Naltrexone in PCOS (polycycstic ovary syndrome) has been well studied. As the #1 cause for infertility, women with PCOS often struggle to find successful treatment. At the end of this article, you will find a summary of 3 clinical studies specifically assessing the use of Naltrexone in PCOS patients.
Low Dose Naltrexone or LDN is a compounded prescription medication containing Naltrexone in doses usually from 0.5mg-4.5mg. As an opioid receptor antagonist, Naltrexone affects your brain’s response to narcotic medication and alcohol, and can even help curb cravings!
By blocking the OGF receptors, LDN helps to modulate your body’s immune system, and over time can boost your body’s natural production of endorphins while decreasing the inflammation related to disease caused by IL-6 & IL-12 pro-inflammatory cytokines.
For its unique ability to modulate the immune system and inflammatory processes throughout the body, LDN has been well studied in a variety of inflammation-based conditions such as crohn’s disease, ulcerative colitis, endometriosis, and PCOS.
Multiple studies have indicated Naltrexone has PCOS benefits. Other studies suggest its potential benefits for PMS, anxiety, depression, sleep disturbance, and low mood.
When patients work with expert pharmacists and health care professionals, they are more likely to achieve success while taking LDN. Makers’ experienced compounding pharmacists adhere to patient followup programs and stay up to date on the latest research and dosing guidelines.

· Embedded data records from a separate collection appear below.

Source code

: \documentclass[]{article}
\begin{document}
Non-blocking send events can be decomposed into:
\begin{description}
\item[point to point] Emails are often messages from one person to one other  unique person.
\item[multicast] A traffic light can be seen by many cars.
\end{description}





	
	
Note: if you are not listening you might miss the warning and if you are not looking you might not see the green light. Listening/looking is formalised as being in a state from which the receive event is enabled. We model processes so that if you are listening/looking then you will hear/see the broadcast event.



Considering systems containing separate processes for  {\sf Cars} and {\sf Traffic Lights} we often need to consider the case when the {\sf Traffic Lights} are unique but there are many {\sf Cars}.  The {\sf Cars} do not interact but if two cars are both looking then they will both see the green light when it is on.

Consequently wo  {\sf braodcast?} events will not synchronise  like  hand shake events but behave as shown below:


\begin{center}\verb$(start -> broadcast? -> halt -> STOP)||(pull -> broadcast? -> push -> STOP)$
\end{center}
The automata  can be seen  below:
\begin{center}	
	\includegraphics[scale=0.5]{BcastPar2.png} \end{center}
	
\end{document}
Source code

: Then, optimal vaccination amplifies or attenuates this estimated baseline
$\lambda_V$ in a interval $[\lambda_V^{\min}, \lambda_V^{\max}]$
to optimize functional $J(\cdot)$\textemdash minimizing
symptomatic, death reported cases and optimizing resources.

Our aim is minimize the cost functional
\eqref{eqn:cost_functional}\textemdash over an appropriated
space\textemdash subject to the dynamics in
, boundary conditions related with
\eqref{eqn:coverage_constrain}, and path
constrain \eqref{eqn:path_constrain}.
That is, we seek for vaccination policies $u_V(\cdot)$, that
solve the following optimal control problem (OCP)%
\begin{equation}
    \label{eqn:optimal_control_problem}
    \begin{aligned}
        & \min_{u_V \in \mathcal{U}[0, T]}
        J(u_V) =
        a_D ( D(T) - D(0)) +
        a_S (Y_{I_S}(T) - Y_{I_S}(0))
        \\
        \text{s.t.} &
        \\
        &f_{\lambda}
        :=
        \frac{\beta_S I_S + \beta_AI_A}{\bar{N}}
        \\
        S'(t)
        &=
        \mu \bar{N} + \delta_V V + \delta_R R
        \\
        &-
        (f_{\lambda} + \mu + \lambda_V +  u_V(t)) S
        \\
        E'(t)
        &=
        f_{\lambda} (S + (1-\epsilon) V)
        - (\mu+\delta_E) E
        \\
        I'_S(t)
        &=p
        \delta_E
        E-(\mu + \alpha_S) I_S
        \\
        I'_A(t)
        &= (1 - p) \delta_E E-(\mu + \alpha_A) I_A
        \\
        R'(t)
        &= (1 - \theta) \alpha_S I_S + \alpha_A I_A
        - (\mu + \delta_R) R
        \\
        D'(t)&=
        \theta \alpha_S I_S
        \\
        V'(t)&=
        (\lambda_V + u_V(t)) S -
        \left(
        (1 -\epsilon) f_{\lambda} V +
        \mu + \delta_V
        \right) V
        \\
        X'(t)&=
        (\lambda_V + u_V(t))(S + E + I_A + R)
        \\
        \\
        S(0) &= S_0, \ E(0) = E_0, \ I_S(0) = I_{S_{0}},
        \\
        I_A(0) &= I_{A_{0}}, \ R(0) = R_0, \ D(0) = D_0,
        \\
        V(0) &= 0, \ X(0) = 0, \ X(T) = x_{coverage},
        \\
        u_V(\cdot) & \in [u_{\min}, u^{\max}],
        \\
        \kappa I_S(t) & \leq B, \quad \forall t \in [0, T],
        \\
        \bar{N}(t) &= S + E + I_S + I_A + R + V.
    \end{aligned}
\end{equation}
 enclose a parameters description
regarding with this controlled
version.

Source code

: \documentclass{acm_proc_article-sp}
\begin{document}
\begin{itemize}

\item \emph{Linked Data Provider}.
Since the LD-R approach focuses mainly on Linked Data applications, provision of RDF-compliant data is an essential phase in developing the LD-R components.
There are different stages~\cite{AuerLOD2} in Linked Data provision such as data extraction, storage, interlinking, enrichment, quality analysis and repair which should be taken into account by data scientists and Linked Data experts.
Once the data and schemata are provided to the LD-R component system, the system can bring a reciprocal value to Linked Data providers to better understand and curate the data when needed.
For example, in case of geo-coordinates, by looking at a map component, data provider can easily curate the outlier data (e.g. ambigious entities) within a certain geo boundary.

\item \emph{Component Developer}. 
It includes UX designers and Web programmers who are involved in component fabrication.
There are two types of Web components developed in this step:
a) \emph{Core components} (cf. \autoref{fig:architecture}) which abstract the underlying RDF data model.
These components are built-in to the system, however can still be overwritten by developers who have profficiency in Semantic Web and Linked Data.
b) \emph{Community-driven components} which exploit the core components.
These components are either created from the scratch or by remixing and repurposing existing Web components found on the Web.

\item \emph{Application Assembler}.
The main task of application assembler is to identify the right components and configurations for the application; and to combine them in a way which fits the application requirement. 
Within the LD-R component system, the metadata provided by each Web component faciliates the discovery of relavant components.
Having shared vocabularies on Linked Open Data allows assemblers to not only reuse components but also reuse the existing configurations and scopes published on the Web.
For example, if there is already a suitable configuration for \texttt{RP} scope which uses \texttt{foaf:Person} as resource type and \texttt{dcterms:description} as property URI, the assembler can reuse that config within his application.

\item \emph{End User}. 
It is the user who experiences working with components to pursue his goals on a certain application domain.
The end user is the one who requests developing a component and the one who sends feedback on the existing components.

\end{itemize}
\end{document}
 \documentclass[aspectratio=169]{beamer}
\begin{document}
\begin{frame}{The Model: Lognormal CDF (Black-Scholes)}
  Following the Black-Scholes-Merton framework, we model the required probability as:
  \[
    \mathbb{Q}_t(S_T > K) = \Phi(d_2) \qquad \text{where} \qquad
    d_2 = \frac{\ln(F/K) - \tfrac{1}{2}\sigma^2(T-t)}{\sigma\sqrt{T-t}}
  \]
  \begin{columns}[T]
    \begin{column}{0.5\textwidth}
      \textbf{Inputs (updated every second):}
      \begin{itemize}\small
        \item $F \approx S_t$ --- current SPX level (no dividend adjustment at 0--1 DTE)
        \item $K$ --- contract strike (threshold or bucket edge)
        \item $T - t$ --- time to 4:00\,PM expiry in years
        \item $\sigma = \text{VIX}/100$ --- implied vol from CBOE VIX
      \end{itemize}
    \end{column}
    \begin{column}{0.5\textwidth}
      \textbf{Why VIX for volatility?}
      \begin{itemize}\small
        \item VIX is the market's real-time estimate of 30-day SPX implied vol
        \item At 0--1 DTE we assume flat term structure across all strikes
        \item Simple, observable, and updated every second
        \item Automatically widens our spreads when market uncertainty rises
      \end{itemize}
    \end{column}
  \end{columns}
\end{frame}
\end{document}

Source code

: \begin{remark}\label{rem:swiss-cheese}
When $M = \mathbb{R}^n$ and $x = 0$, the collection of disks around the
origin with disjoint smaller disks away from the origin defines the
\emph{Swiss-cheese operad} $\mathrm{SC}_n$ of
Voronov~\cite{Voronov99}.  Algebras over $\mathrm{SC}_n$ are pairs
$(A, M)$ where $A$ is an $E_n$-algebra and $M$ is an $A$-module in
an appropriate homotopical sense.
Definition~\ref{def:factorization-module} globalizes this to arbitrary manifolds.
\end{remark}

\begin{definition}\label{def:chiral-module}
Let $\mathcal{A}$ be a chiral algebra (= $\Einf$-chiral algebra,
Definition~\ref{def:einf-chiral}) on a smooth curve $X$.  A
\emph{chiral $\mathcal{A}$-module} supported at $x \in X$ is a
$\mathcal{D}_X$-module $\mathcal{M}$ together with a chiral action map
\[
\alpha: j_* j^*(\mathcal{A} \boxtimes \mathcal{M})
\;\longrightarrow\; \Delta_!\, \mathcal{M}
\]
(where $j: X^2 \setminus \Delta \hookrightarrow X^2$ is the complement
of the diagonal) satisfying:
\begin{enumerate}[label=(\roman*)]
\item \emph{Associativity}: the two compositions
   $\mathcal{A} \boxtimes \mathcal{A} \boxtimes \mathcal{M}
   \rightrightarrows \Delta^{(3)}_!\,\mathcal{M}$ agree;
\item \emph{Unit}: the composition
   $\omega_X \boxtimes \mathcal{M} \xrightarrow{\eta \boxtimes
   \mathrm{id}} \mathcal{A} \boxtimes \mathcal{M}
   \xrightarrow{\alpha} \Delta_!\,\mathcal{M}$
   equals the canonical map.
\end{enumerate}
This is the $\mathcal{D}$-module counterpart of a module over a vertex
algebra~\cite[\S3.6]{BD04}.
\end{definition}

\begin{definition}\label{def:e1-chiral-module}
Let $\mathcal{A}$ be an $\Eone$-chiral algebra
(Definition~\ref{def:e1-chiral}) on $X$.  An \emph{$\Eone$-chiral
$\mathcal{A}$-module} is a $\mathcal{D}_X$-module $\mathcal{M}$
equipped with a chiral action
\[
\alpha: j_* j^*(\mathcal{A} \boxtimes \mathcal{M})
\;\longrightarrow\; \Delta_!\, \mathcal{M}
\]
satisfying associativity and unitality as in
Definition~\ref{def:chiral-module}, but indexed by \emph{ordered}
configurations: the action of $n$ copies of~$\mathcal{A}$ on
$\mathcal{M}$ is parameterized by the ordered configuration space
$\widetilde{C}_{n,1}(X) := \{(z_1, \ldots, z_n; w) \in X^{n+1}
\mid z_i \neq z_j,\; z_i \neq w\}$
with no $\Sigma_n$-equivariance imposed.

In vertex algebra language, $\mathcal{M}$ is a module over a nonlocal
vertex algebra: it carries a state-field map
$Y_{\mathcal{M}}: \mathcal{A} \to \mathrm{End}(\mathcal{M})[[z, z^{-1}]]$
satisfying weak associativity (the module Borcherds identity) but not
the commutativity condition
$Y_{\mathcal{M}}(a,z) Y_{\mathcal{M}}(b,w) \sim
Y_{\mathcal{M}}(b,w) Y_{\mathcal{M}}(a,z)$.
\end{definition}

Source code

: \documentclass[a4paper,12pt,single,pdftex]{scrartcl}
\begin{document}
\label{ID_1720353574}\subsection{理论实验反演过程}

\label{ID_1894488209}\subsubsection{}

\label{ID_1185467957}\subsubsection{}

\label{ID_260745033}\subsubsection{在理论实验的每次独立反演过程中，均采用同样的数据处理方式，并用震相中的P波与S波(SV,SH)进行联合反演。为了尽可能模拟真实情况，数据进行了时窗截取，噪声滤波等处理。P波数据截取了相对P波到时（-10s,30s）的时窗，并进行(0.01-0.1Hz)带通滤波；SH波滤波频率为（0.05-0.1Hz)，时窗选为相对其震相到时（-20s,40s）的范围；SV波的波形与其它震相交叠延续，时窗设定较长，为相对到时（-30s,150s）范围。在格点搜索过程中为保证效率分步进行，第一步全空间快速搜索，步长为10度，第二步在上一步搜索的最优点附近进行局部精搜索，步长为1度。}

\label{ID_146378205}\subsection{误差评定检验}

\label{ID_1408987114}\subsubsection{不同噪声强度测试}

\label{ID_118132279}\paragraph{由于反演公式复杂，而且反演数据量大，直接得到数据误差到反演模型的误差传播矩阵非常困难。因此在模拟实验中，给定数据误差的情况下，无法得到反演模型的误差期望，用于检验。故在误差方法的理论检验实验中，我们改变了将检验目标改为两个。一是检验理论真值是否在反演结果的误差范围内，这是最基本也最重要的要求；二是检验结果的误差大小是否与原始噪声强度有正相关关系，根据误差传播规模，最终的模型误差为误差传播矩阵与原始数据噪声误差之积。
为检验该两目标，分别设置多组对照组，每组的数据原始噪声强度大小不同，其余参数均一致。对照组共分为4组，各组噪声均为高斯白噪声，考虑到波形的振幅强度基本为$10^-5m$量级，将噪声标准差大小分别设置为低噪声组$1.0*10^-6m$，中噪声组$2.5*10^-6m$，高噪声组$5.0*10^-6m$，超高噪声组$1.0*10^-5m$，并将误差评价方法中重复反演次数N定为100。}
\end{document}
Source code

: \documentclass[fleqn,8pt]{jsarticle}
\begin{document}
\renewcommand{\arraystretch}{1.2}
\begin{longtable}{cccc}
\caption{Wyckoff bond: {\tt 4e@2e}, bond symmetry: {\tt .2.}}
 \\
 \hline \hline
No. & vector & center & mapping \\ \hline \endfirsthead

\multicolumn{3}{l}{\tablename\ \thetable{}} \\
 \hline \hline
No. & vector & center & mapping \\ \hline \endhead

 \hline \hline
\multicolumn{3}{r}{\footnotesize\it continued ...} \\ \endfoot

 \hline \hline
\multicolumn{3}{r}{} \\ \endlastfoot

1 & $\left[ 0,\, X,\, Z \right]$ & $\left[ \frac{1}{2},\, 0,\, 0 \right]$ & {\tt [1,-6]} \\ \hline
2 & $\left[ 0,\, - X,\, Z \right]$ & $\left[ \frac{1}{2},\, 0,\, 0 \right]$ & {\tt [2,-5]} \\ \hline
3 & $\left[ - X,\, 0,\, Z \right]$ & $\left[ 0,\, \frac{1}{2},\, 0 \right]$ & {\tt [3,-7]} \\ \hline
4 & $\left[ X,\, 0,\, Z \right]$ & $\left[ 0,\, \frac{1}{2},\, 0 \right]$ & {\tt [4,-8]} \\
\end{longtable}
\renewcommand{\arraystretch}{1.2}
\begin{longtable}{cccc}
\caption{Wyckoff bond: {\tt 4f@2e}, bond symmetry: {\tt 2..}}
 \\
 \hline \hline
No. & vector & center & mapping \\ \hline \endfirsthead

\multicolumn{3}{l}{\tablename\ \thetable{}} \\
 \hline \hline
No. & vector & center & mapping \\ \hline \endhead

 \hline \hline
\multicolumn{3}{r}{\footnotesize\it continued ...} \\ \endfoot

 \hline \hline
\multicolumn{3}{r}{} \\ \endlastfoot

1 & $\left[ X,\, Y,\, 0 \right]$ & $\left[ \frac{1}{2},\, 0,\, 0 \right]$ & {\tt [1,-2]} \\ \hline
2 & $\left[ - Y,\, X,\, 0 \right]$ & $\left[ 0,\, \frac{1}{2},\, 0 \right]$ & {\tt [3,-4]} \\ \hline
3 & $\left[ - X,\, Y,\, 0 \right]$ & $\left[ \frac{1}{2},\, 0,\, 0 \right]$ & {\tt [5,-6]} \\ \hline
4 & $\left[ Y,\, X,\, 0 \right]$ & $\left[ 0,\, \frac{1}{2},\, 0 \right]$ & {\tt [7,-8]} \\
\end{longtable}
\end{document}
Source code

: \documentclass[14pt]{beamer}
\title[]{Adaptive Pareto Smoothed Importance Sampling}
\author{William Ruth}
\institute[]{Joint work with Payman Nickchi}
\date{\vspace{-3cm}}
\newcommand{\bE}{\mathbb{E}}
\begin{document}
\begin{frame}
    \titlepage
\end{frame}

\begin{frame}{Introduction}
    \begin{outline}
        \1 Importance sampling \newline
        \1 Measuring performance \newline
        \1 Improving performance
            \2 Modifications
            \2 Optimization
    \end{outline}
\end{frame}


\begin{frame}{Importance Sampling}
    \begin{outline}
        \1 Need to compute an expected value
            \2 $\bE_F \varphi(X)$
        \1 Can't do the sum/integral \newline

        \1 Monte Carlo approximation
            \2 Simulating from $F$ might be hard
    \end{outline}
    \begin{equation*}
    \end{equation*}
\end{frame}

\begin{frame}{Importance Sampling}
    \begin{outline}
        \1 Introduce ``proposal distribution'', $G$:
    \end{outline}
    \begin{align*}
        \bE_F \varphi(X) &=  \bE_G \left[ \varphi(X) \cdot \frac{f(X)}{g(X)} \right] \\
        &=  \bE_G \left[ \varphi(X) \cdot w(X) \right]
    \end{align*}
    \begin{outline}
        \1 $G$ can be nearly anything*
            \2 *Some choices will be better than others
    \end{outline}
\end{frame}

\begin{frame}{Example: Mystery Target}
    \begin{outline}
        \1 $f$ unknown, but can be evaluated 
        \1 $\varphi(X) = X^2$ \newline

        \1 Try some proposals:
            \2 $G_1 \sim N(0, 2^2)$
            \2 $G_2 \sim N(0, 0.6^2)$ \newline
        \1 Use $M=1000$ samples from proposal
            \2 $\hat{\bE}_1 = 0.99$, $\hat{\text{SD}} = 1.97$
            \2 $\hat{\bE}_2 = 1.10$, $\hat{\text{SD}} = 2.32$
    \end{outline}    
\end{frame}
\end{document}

Patients are successful in LDN treatment protocols when they receive expert counsel through titration protocols. These protocols start the dose at 0.5-1.5mg taken once daily at bedtime and increasing by small increments every 7 days or so.
The patient and their health care team will closely monitor symptoms to identify each patient’s therapeutic or “happy” dose. For example, if the patient feels relief at 3.0 mg, and notices a return of symptoms at 3.5mg, the “happy” dose is likely at 3.0mg or between 3.0-3.5mg.
A pharmacy well versed in guiding patients through these titration programs is essential. Patient follow up and open communication between the prescriber, patient, and pharmacy will help each patient find success and relief on this treatment.
ALWAYS WORK WITH A LICENSED HEALTH CARE PROVIDER – THIS IS A PRESCRIPTION MEDICATION
Recent Studies – Naltrexone in PCOS
About: PCOS is characterized by increased activity of sympathetic nervous system, altered central opioid tone and elevated beta-endorphin release. Therefore, researchers deemed naltrexone a viable option for this study. There is also a growing body of evidence demonstrating that beta-endorphins exert profound effects on insulin release.
Results/Conclusion: Oral administration of Naltrexone in PCOS patients resulted in a significant reduction of fasting insulin level following glucose load without adversely affecting glucose levels.
Study: Effect of long-term naltrexone treatment on endocrine profile, clinical features, and insulin sensitivity in obese women with polycystic ovary syndrome.
About: This clinical study reviewed Naltrexone in a higher dose (50mg), for a period of 6 months. It specifically evaluates the clinical and endocrine effects of prescribing naltrexone in obese women with PCOS.
Results/Conclusion: Every woman lost weight and BMI significantly decreased. 80% of the women showed a significant improvement in menstrual cyclicity, with cycle length decreasing from between 40 and 90 days to an average of 28-33 days. Significant plasma Estradiol level increase were observed throughout the study period. Additionally, this study observed a significant decrease in plasma Androgen, Testosterone, and DHEA levels.
About: This study evaluated long-term inhibition of the opioid system using naltrexone in clomiphene citrate (CC)-resistant women with PCOS. It evaluates a group of 30 infertile PCOS patients; all subjects were obese, hyperandrogenic and hyperinsulinemic; 16 subjects were amenorrhic (absence of menstruation) while 14 were oligomenorrhic (infrequent menstrual periods). All patients received natrexone (50 mg daily) for 6 months. CC was added to the treatment protocol for those who did not ovulate after 12 weeks of naltrexone monotherapy. The dose started at 50 mg per day for the first five days, non responders increased the dosage all the way to 150 mg per day.
Results/Conclusion: Naltrexone improved endocrine and metabolic function in women with CC-resistant PCOS. Additionally, naltrexone restored CC sensitivity in the majority of subjects. There were no conceptions during naltrexone monotherapy, but 9 of 27 women (33.3%) conceived during naltrexone +CC; there was one missed abortion at 9 weeks, one preterm delivery at 34 weeks, and seven term live births.